Pourquoi les filles m’observent-elles toujours de cette façon ? Mon cœur se serre. Et je me sens nulle, parce qu’en général, j’ai confiance en moi ; c’est comme ça que j’ai été éduquée. Mais si Audrey est le genre de fille qui plaît à Kumar, la probabilité qu’il s’intéresse à moi est proche de zéro. Je ne suis pas menue. Je ne suis pas grosse non plus, loin de là, j’ai… disons… des formes. Je suis musclée, bien bâtie et grande. Féminine ? Soyons clairs : je suis fière d’être une fille, mais féminine ? Pas vraiment. Je regarde mes pieds nus, mes ongles sans vernis, les poils clairs sur mes jambes pas épilées, et j’attrape ma longue queue de cheval brune pour la resserrer. Peu importe. Je suis comme je suis. En plus, s’ils sont ensemble, je ne devrais même pas me poser ce genre de questions.
Kumar attrape délicatement l’arrière de mon pied et le soulève. J’inspire profondément, à cause de la douleur, et aussi parce que mon cœur bat vraiment fort. Audrey et Kumar se consultent.
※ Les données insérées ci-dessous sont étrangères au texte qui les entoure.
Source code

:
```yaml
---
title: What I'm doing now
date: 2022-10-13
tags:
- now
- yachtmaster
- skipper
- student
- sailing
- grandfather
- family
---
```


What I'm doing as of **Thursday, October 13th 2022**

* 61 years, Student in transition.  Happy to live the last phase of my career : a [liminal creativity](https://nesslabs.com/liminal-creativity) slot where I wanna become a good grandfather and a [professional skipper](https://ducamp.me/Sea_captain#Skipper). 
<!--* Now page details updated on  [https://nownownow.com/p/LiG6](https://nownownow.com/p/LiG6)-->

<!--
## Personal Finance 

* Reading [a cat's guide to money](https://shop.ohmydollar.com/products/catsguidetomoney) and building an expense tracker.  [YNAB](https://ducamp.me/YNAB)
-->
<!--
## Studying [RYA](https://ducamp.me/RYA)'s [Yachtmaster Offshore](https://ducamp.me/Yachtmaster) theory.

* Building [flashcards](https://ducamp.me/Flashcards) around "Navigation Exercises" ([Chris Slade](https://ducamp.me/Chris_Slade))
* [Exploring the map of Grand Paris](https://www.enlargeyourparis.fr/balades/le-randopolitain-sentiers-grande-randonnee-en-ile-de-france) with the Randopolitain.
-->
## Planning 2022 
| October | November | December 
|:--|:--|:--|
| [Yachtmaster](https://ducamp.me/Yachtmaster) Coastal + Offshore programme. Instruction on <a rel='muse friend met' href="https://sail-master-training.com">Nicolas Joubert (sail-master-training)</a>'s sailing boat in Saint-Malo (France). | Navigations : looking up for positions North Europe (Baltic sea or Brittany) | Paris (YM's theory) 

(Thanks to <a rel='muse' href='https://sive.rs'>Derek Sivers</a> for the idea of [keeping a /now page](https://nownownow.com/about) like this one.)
Leurs échanges sont comme des bulles qui flottent, brillent et éclatent entre eux.
— Oh, pu… naise ! s’écrie la fille en faisant un bond en arrière.
Le garçon fronce les sourcils en observant ma cheville.
— C’est pas si terrible.
Le visage d’Audrey est devenu livide, couleur cendres. Terrorisée, elle pointe le bocal du doigt :
— Un serpent ! Un serpent !
— Désolée, vraiment ! J’aurais dû vous prévenir.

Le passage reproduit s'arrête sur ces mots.